SAML, developed by the Security Services Technical Committee of OASIS, is an XML-based framework for communicating user authentication, entitlement, and attribute information. As its name suggests, SAML allows business entities to make assertions regarding the identity, attributes, and entitlements of a subject (an entity that is often a human user) to other entities, such as a partner company or another enterprise application. Federation is the dominant movement in identity management today. Federation refers to the establishment of some or all of business agreements, cryptographic trust, and user identifiers or attributes across security and policy domains to enable more seamless cross-domain business interactions. As Web services promise to enable integration between business partners through loose coupling at the application and messaging layer, federation does so at the identity management layer — insulating each domain from the details of the others’ authentication and authorization infrastructure. Key to this loose coupling at the identity management layer are standardized mechanisms and formats for the communication of identity information between the domains — the standard provides the insulating buffer. SAML defines just such a standard.” [FAQ 2006]
May 2003 CS Overview: The Security Assertion Markup Language (SAML) is being developed by the OASIS XML-Based Security Services Technical Committee (SSTC). The Security Assertion Markup Language (SAML) is “an XML-based framework for exchanging security information. This security information is expressed in the form of assertions about subjects, where a subject is an entity (either human or computer) that has an identity in some security domain. A typical example of a subject is a person, identified by his or her email address in a particular Internet DNS domain.

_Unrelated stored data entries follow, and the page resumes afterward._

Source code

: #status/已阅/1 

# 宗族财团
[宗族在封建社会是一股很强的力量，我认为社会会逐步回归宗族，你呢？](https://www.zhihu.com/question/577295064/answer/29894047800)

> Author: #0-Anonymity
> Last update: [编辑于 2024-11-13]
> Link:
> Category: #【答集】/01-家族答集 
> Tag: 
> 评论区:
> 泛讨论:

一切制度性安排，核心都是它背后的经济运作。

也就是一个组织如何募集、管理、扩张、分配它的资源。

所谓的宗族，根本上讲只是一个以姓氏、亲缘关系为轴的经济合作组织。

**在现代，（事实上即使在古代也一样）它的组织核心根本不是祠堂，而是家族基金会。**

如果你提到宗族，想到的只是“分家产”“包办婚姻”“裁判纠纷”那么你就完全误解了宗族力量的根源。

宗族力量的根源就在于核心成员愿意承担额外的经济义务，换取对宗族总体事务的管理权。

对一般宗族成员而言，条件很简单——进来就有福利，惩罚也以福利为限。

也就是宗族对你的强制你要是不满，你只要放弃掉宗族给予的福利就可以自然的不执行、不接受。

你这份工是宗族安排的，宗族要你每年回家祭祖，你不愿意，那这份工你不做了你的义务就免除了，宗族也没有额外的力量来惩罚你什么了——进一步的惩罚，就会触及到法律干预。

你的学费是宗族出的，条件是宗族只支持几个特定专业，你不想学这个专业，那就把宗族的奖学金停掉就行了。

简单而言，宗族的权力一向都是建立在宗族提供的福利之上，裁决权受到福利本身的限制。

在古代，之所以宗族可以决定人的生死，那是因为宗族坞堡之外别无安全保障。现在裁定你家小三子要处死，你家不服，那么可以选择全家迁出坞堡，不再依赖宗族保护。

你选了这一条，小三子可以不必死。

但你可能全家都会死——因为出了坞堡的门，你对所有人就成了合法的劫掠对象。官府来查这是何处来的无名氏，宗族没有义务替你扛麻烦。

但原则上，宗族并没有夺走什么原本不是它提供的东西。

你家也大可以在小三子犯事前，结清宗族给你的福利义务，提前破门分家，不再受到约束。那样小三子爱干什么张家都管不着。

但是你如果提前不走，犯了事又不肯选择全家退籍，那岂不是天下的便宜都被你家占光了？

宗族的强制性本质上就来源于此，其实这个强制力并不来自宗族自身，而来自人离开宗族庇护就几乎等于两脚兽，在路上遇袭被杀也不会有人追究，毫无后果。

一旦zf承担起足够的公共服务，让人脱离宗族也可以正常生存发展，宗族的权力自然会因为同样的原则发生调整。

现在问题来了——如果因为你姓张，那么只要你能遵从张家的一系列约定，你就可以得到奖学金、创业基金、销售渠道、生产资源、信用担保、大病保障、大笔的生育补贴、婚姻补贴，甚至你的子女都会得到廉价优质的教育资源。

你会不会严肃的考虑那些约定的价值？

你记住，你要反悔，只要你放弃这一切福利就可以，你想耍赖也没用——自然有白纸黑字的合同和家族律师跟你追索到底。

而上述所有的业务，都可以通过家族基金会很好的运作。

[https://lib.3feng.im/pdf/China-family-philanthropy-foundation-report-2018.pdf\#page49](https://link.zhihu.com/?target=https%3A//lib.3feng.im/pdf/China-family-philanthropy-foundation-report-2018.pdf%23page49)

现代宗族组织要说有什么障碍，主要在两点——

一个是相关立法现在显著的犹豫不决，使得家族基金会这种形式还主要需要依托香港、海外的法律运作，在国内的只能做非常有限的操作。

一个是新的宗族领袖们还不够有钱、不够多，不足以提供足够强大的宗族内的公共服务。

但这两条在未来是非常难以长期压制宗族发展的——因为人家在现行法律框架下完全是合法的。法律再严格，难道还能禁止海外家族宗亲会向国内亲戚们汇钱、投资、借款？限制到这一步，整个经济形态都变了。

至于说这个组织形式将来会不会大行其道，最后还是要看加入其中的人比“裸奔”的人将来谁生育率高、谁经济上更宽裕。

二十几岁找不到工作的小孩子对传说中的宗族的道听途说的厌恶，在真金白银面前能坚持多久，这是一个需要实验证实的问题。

Assertions can convey information about authentication acts performed by subjects, attributes of subjects, and authorization decisions about whether subjects are allowed to access certain resources. Assertions are represented as XML constructs and have a nested structure, whereby a single assertion might contain several different internal statements about authentication, authorization, and attributes. Note that assertions containing authentication statements merely describe acts of authentication that happened previously. Assertions are issued by SAML authorities, namely, authentication authorities, attribute authorities, and policy decision points. SAML defines a protocol by which clients can request assertions from SAML authorities and get a response from them. This protocol, consisting of XML-based request and response message formats, can be bound to many different underlying communications and transport protocols; SAML currently defines one binding, to SOAP over HTTP. SAML authorities can use various sources of information, such as external policy stores and assertions that were received as input in requests, in creating their responses. Thus, while clients always consume assertions, SAML authorities can be both producers and consumers of assertions.”

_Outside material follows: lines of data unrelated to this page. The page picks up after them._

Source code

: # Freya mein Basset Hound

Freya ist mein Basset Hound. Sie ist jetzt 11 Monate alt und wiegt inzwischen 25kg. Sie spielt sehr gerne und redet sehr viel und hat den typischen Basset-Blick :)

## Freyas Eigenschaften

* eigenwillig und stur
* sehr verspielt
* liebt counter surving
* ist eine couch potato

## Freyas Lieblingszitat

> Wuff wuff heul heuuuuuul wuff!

Why is SAML required? There are four ‘drivers’ behind the creation of the SAML standard:
Limitations of Browser cookies: Most existing Single-Sign On products use browser cookies to maintain state so that re-authentication is not required. Browser cookies are not transferred between DNS domains. So, if you obtain a cookie from www.abc.com, then that cookie will not be sent in any HTTP messages to www.xyz.com. This could even apply within an organization that has separate DNS domains. Therefore, to solve the Cross-Domain SSO (CDSSO) problem requires the application of different technology. All SSO products solve the CDSSO problem by different techniques.

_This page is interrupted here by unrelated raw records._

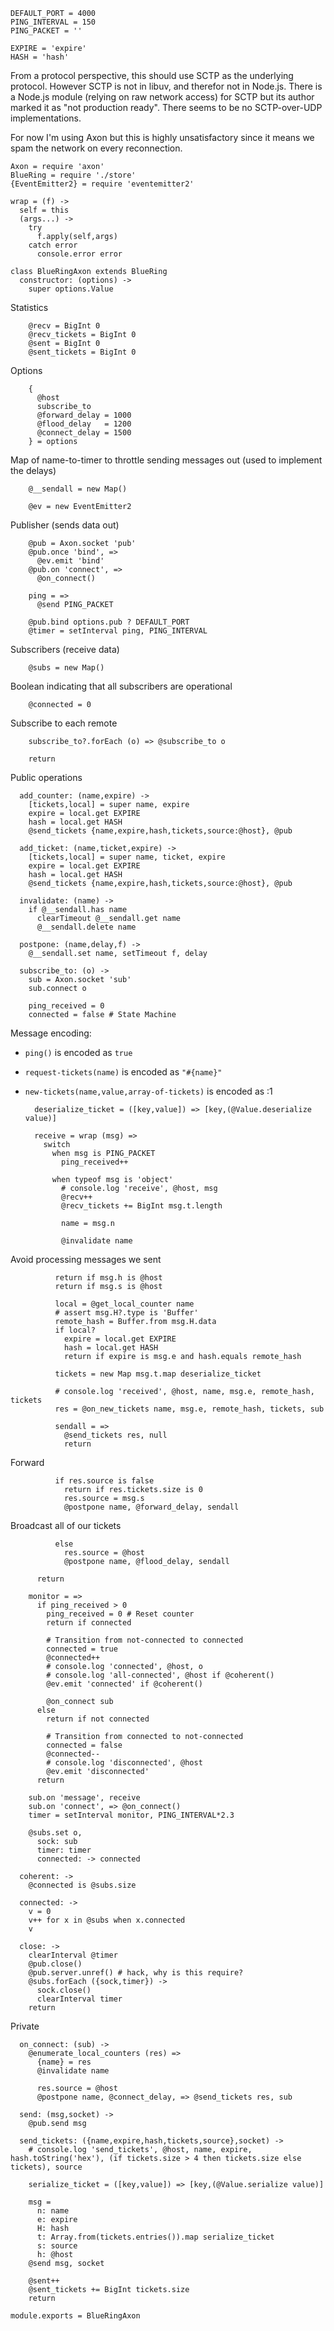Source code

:     DEFAULT_PORT = 4000
    PING_INTERVAL = 150
    PING_PACKET = ''

    EXPIRE = 'expire'
    HASH = 'hash'

From a protocol perspective, this should use SCTP as the underlying protocol.
However SCTP is not in libuv, and therefor not in Node.js.
There is a Node.js module (relying on raw network access) for SCTP but its author marked it as "not production ready".
There seems to be no SCTP-over-UDP implementations.

For now I'm using Axon but this is highly unsatisfactory since it means we spam the network on every reconnection.

    Axon = require 'axon'
    BlueRing = require './store'
    {EventEmitter2} = require 'eventemitter2'

    wrap = (f) ->
      self = this
      (args...) ->
        try
          f.apply(self,args)
        catch error
          console.error error

    class BlueRingAxon extends BlueRing
      constructor: (options) ->
        super options.Value

Statistics

        @recv = BigInt 0
        @recv_tickets = BigInt 0
        @sent = BigInt 0
        @sent_tickets = BigInt 0

Options

        {
          @host
          subscribe_to
          @forward_delay = 1000
          @flood_delay   = 1200
          @connect_delay = 1500
        } = options

Map of name-to-timer to throttle sending messages out (used to implement the delays)

        @__sendall = new Map()

        @ev = new EventEmitter2

Publisher (sends data out)

        @pub = Axon.socket 'pub'
        @pub.once 'bind', =>
          @ev.emit 'bind'
        @pub.on 'connect', =>
          @on_connect()

        ping = =>
          @send PING_PACKET

        @pub.bind options.pub ? DEFAULT_PORT
        @timer = setInterval ping, PING_INTERVAL

Subscribers (receive data)

        @subs = new Map()

Boolean indicating that all subscribers are operational

        @connected = 0

Subscribe to each remote

        subscribe_to?.forEach (o) => @subscribe_to o

        return

Public operations

      add_counter: (name,expire) ->
        [tickets,local] = super name, expire
        expire = local.get EXPIRE
        hash = local.get HASH
        @send_tickets {name,expire,hash,tickets,source:@host}, @pub

      add_ticket: (name,ticket,expire) ->
        [tickets,local] = super name, ticket, expire
        expire = local.get EXPIRE
        hash = local.get HASH
        @send_tickets {name,expire,hash,tickets,source:@host}, @pub

      invalidate: (name) ->
        if @__sendall.has name
          clearTimeout @__sendall.get name
          @__sendall.delete name

      postpone: (name,delay,f) ->
        @__sendall.set name, setTimeout f, delay

      subscribe_to: (o) ->
        sub = Axon.socket 'sub'
        sub.connect o

        ping_received = 0
        connected = false # State Machine

Message encoding:
- `ping()` is encoded as `true`
- `request-tickets(name)` is encoded as `"#{name}"`
- `new-tickets(name,value,array-of-tickets)` is encoded as :1

        deserialize_ticket = ([key,value]) => [key,(@Value.deserialize value)]

        receive = wrap (msg) =>
          switch
            when msg is PING_PACKET
              ping_received++

            when typeof msg is 'object'
              # console.log 'receive', @host, msg
              @recv++
              @recv_tickets += BigInt msg.t.length

              name = msg.n

              @invalidate name

Avoid processing messages we sent

              return if msg.h is @host
              return if msg.s is @host

              local = @get_local_counter name
              # assert msg.H?.type is 'Buffer'
              remote_hash = Buffer.from msg.H.data
              if local?
                expire = local.get EXPIRE
                hash = local.get HASH
                return if expire is msg.e and hash.equals remote_hash

              tickets = new Map msg.t.map deserialize_ticket

              # console.log 'received', @host, name, msg.e, remote_hash, tickets
              res = @on_new_tickets name, msg.e, remote_hash, tickets, sub

              sendall = =>
                @send_tickets res, null
                return

Forward

              if res.source is false
                return if res.tickets.size is 0
                res.source = msg.s
                @postpone name, @forward_delay, sendall

Broadcast all of our tickets

              else
                res.source = @host
                @postpone name, @flood_delay, sendall

          return

        monitor = =>
          if ping_received > 0
            ping_received = 0 # Reset counter
            return if connected

            # Transition from not-connected to connected
            connected = true
            @connected++
            # console.log 'connected', @host, o
            # console.log 'all-connected', @host if @coherent()
            @ev.emit 'connected' if @coherent()

            @on_connect sub
          else
            return if not connected

            # Transition from connected to not-connected
            connected = false
            @connected--
            # console.log 'disconnected', @host
            @ev.emit 'disconnected'
          return

        sub.on 'message', receive
        sub.on 'connect', => @on_connect()
        timer = setInterval monitor, PING_INTERVAL*2.3

        @subs.set o,
          sock: sub
          timer: timer
          connected: -> connected

      coherent: ->
        @connected is @subs.size

      connected: ->
        v = 0
        v++ for x in @subs when x.connected
        v

      close: ->
        clearInterval @timer
        @pub.close()
        @pub.server.unref() # hack, why is this require?
        @subs.forEach ({sock,timer}) ->
          sock.close()
          clearInterval timer
        return

Private

      on_connect: (sub) ->
        @enumerate_local_counters (res) =>
          {name} = res
          @invalidate name

          res.source = @host
          @postpone name, @connect_delay, => @send_tickets res, sub

      send: (msg,socket) ->
        @pub.send msg

      send_tickets: ({name,expire,hash,tickets,source},socket) ->
        # console.log 'send_tickets', @host, name, expire, hash.toString('hex'), (if tickets.size > 4 then tickets.size else tickets), source

        serialize_ticket = ([key,value]) => [key,(@Value.serialize value)]

        msg =
          n: name
          e: expire
          H: hash
          t: Array.from(tickets.entries()).map serialize_ticket
          s: source
          h: @host
        @send msg, socket

        @sent++
        @sent_tickets += BigInt tickets.size
        return

    module.exports = BlueRingAxon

SSO Interoperability: How products implement SSO and CDSSO are completely proprietary. If you are an organization and you want to perform SSO across different DNS domains within the same organization or you want to perform CDSSO to trading partners, then you will have to use the same SSO product in all the domains.
Web Services: Security within Web Services is still being defined. Most of the focus has been on how to provide confidentiality and authentication/integrity services on an end-to-end basis. The SAML standard provides the means by which authentication and authorization assertions can exchanged between communicating parties.